Crisp on the outside, tender within, and quietly packed with protein – these waffles taste like a treat but nourish like a real meal. Translation: you won’t be hungry an hour after eating them!
A little Strawberry Rhubarb Rose Compote on top makes them feel downright celebratory. I also like to serve them with a dollop of Greek yogurt and a sprinkle of freeze-dried strawberries for a little crunch. Â
If you’d like to soak your oats overnight, drain and rinse them very well the next morning. You may need to add a touch more almond flour in this case because the soaked oats will increase the moisture.
Strawberry Strong Power Waffles
Ingredients
- 10 oz / 280g strawberries
- 10 oz. / 280g cottage cheese
- 3/4 cup / 180g egg whites
- 1 cup / 100g rolled oats
- 1/4 cup / 25g almond flour
- 1 tsp. honey or maple syrup
- 1 tsp. freshly squeezed lemon juice
- 1 tsp. vanilla extract
- 1 tsp. baking powder
- pinch of salt
Directions
- Add everything to a blender and blitz until smooth and creamy, with no oat bits remaining and the strawberries fully worked in, turning everything a gorgeous soft pink.
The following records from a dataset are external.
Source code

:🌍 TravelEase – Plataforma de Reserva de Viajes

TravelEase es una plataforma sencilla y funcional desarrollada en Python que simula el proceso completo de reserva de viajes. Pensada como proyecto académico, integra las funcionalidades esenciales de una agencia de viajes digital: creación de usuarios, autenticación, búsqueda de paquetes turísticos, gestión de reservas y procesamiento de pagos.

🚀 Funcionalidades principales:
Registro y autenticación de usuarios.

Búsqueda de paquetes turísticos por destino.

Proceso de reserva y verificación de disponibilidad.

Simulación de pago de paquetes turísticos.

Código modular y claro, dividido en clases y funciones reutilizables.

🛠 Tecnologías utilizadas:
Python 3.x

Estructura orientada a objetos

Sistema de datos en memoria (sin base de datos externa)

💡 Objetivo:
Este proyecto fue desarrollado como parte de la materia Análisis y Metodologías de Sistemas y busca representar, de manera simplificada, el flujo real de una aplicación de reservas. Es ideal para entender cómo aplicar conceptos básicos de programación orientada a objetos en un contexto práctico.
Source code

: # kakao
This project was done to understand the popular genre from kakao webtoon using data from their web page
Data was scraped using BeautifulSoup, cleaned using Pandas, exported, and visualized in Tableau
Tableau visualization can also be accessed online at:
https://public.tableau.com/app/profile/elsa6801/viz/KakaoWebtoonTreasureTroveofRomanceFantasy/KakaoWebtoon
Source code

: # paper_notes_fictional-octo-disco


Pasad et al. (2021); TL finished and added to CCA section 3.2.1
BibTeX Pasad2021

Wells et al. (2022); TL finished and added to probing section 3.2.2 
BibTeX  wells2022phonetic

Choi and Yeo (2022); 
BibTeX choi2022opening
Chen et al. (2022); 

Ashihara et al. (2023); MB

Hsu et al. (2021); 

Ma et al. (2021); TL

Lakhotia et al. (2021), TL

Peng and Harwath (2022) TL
- Preheat your waffle iron while the batter rests for a few minutes. Lightly grease it if needed, even on a nonstick model, as this batter is delicate and deserves a little help releasing.
- Pour the batter into the iron and cook until deeply golden and set. Resist the urge to peek too early – these need a little extra time compared to a classic waffle, since there’s no flour here to help them firm up quickly.
- Serve them immediately, with whatever your morning is asking for; a dollop of yogurt, a scatter of fresh berries, a drizzle of honey or maple syrup. Eat right away, while they’re warm and golden at the edges. Say thank you and enjoy!